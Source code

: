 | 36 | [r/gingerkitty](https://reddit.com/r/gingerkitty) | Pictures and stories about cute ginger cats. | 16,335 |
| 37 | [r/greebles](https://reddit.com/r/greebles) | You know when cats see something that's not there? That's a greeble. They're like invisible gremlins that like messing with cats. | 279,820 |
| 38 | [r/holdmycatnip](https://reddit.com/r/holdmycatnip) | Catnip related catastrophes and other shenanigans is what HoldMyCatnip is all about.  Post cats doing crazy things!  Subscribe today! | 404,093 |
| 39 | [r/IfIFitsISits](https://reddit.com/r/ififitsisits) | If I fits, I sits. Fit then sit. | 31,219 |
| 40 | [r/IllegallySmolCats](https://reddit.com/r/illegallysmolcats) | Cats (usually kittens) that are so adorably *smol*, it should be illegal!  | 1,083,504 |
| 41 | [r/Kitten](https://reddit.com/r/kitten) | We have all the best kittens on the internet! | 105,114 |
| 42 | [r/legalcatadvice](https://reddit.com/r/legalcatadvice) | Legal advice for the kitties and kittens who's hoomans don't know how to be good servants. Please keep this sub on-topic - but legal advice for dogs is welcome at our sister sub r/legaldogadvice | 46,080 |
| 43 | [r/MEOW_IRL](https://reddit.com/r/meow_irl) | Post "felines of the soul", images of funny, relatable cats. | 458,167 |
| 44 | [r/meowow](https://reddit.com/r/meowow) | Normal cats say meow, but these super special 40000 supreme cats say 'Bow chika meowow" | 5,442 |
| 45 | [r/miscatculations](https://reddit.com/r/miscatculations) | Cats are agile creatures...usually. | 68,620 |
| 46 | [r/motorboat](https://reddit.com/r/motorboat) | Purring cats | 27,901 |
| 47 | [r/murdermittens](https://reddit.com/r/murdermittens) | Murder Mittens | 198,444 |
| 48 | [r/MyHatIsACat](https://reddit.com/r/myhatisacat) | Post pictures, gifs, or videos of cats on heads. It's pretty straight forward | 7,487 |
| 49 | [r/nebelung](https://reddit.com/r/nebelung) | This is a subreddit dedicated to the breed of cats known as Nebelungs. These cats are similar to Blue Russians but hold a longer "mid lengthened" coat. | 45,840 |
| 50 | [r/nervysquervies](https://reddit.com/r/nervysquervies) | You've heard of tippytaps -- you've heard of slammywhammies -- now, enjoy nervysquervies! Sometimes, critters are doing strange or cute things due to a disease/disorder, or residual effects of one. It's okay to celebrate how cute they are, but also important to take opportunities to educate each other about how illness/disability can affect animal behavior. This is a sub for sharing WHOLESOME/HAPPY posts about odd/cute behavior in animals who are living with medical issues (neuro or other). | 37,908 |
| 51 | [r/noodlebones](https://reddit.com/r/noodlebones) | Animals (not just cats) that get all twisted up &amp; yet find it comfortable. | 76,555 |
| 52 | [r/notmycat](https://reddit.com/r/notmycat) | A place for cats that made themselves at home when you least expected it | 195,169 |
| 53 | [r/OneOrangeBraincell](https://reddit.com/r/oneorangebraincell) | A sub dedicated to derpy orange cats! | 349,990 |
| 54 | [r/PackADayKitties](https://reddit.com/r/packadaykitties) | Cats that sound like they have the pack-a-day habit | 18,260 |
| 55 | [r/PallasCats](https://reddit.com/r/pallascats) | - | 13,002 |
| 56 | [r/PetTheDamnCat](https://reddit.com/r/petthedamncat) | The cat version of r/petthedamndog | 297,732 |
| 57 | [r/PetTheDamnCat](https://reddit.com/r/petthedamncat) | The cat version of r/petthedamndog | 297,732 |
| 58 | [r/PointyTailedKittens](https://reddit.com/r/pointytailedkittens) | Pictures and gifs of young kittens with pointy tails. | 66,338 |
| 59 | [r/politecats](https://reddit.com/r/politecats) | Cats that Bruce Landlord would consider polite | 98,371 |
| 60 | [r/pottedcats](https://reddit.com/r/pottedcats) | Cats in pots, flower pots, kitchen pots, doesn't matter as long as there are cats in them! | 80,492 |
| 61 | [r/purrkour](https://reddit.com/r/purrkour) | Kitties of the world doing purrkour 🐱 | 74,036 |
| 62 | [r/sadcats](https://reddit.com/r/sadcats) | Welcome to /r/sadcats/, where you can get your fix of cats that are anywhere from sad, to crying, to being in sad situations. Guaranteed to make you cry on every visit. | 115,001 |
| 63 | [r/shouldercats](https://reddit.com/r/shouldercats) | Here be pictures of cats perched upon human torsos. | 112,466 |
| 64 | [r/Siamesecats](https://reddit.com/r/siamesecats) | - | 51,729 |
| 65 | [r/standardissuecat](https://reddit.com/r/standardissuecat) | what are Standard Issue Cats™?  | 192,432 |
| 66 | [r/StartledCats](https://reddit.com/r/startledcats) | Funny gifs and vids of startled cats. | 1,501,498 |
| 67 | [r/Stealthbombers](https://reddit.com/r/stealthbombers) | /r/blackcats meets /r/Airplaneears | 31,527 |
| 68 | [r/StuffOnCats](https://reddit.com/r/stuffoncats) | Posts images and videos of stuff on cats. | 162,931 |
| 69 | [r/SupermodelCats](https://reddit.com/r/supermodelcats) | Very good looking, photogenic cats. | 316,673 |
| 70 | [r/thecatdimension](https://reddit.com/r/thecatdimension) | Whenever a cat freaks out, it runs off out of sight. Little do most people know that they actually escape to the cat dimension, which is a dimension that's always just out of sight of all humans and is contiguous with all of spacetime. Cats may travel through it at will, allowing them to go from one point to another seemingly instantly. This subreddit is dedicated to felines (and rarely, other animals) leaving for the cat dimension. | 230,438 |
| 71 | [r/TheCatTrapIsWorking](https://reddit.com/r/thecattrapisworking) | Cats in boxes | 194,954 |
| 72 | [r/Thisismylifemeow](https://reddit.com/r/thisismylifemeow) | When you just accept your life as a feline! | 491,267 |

==

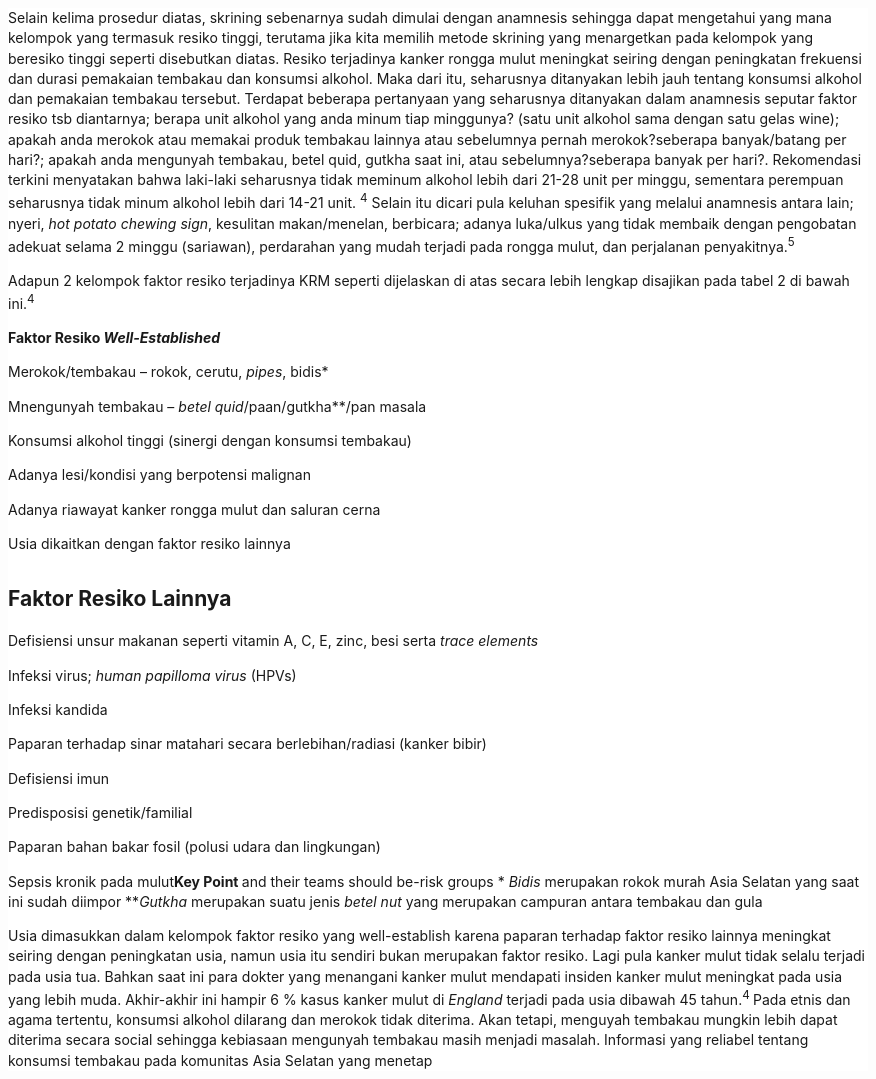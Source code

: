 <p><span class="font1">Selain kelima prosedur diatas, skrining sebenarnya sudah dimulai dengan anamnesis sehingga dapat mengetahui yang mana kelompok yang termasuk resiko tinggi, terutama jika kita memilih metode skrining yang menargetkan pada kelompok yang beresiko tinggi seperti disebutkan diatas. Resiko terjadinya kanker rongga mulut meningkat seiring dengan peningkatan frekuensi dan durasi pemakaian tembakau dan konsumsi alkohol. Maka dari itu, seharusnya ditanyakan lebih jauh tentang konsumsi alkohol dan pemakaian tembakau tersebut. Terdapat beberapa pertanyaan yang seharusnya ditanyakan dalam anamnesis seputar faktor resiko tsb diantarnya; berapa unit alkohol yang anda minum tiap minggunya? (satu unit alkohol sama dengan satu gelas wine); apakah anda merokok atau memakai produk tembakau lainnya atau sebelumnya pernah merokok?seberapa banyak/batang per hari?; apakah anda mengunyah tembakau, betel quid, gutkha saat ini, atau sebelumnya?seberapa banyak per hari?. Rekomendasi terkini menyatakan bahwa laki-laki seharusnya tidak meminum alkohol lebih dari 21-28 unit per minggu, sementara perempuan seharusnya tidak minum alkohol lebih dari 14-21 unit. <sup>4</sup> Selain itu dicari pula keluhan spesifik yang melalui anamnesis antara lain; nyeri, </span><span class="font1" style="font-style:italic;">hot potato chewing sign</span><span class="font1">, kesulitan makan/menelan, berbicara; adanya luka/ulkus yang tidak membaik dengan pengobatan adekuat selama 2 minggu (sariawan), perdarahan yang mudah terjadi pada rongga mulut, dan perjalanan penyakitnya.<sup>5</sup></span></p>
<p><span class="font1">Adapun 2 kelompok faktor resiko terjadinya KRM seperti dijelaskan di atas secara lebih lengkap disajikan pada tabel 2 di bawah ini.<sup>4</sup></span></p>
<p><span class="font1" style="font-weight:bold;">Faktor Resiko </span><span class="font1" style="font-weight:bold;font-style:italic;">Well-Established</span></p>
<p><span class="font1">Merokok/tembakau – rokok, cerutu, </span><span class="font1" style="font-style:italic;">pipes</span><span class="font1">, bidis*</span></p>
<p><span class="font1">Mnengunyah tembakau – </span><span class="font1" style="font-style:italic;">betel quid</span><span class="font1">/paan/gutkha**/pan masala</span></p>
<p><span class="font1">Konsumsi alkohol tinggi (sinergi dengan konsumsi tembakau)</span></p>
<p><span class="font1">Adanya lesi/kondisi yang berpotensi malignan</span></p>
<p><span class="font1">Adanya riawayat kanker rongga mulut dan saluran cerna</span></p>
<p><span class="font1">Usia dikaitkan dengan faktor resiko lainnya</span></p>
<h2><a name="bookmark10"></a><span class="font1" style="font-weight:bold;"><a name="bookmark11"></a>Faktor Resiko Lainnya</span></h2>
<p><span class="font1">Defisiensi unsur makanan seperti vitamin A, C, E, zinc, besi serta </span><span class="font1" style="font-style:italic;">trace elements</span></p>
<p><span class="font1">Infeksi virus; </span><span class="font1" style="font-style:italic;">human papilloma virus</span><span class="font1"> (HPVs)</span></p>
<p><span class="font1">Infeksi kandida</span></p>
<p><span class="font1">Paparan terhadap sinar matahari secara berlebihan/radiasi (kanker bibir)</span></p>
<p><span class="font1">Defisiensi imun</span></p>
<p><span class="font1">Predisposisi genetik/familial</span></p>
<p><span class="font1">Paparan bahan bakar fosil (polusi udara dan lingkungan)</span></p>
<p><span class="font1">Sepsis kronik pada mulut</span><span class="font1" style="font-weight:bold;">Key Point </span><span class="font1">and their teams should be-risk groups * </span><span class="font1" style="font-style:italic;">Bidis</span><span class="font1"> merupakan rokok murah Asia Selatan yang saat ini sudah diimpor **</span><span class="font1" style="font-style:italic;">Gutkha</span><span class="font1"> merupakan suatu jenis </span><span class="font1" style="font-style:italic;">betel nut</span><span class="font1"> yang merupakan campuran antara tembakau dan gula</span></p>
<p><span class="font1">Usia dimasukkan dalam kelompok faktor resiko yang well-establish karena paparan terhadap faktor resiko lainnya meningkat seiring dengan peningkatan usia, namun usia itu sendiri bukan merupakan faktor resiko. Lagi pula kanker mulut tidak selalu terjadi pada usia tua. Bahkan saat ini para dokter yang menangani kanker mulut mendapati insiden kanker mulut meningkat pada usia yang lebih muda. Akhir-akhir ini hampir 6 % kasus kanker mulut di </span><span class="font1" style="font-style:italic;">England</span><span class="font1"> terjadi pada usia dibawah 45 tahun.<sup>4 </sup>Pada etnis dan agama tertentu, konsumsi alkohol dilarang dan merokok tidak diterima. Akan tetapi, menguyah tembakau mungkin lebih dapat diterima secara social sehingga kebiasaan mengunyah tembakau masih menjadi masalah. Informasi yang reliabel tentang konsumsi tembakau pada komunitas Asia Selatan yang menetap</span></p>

--

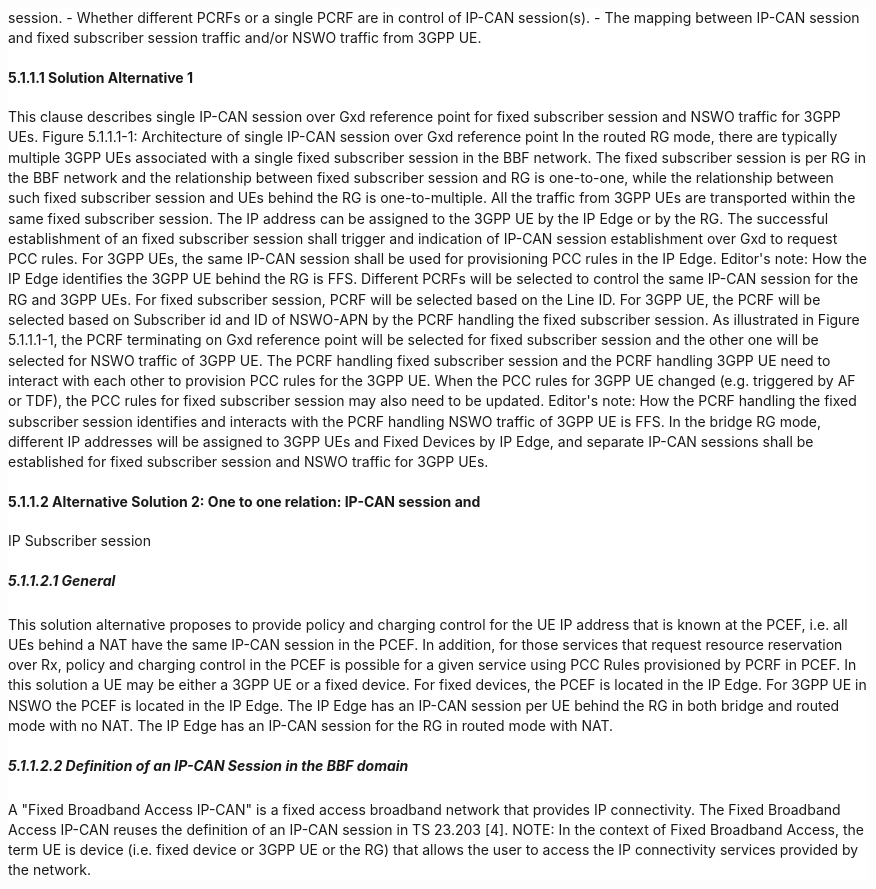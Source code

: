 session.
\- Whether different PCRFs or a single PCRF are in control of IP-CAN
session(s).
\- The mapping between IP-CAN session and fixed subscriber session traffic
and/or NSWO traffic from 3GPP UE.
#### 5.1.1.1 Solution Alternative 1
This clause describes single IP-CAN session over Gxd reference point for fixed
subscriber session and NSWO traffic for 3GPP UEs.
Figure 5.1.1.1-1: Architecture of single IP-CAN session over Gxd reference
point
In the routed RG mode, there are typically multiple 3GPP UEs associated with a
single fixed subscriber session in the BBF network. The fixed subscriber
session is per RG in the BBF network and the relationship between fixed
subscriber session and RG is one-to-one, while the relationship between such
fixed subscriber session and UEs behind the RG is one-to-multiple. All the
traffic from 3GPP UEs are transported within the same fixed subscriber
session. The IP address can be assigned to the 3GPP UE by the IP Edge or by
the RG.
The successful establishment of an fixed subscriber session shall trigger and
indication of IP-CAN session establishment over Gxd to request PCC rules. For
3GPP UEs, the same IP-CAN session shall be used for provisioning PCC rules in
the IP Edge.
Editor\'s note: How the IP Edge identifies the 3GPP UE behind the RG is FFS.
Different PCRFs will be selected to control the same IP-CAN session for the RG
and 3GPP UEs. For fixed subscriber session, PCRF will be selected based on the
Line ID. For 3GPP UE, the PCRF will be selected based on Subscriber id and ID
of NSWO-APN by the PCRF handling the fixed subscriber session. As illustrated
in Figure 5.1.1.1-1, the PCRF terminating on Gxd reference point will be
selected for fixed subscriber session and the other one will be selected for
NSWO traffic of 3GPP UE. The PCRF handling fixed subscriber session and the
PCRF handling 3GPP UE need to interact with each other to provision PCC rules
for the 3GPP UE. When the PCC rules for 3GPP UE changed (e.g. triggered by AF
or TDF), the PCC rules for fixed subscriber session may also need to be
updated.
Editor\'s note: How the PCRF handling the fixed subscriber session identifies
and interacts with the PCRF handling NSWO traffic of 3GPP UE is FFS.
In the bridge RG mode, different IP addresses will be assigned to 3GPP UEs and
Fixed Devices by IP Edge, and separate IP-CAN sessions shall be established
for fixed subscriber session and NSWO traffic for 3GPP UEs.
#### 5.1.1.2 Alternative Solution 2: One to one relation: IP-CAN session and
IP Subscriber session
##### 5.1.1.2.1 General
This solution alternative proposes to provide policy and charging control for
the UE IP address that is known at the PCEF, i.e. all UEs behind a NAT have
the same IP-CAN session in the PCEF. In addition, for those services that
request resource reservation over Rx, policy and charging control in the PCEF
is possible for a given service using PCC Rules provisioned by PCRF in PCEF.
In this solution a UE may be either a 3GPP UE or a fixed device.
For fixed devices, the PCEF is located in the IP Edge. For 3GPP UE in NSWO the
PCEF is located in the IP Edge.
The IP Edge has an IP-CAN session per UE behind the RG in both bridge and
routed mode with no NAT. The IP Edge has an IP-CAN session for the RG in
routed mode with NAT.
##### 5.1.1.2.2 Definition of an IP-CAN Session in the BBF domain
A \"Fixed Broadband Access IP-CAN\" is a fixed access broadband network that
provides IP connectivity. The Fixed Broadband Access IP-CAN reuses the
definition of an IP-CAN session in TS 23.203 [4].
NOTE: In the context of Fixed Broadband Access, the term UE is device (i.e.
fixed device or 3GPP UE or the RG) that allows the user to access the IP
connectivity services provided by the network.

### [WORK REQUEST]
In the listing above, find the line with "sit. | 31,219 |" and the line with "coat. | 45,840 |". Output those two lines and every line between them, exactly as written.

### [FINISHED TASK]
| 39 | [r/IfIFitsISits](https://reddit.com/r/ififitsisits) | If I fits, I sits. Fit then sit. | 31,219 |
| 40 | [r/IllegallySmolCats](https://reddit.com/r/illegallysmolcats) | Cats (usually kittens) that are so adorably *smol*, it should be illegal!  | 1,083,504 |
| 41 | [r/Kitten](https://reddit.com/r/kitten) | We have all the best kittens on the internet! | 105,114 |
| 42 | [r/legalcatadvice](https://reddit.com/r/legalcatadvice) | Legal advice for the kitties and kittens who's hoomans don't know how to be good servants. Please keep this sub on-topic - but legal advice for dogs is welcome at our sister sub r/legaldogadvice | 46,080 |
| 43 | [r/MEOW_IRL](https://reddit.com/r/meow_irl) | Post "felines of the soul", images of funny, relatable cats. | 458,167 |
| 44 | [r/meowow](https://reddit.com/r/meowow) | Normal cats say meow, but these super special 40000 supreme cats say 'Bow chika meowow" | 5,442 |
| 45 | [r/miscatculations](https://reddit.com/r/miscatculations) | Cats are agile creatures...usually. | 68,620 |
| 46 | [r/motorboat](https://reddit.com/r/motorboat) | Purring cats | 27,901 |
| 47 | [r/murdermittens](https://reddit.com/r/murdermittens) | Murder Mittens | 198,444 |
| 48 | [r/MyHatIsACat](https://reddit.com/r/myhatisacat) | Post pictures, gifs, or videos of cats on heads. It's pretty straight forward | 7,487 |
| 49 | [r/nebelung](https://reddit.com/r/nebelung) | This is a subreddit dedicated to the breed of cats known as Nebelungs. These cats are similar to Blue Russians but hold a longer "mid lengthened" coat. | 45,840 |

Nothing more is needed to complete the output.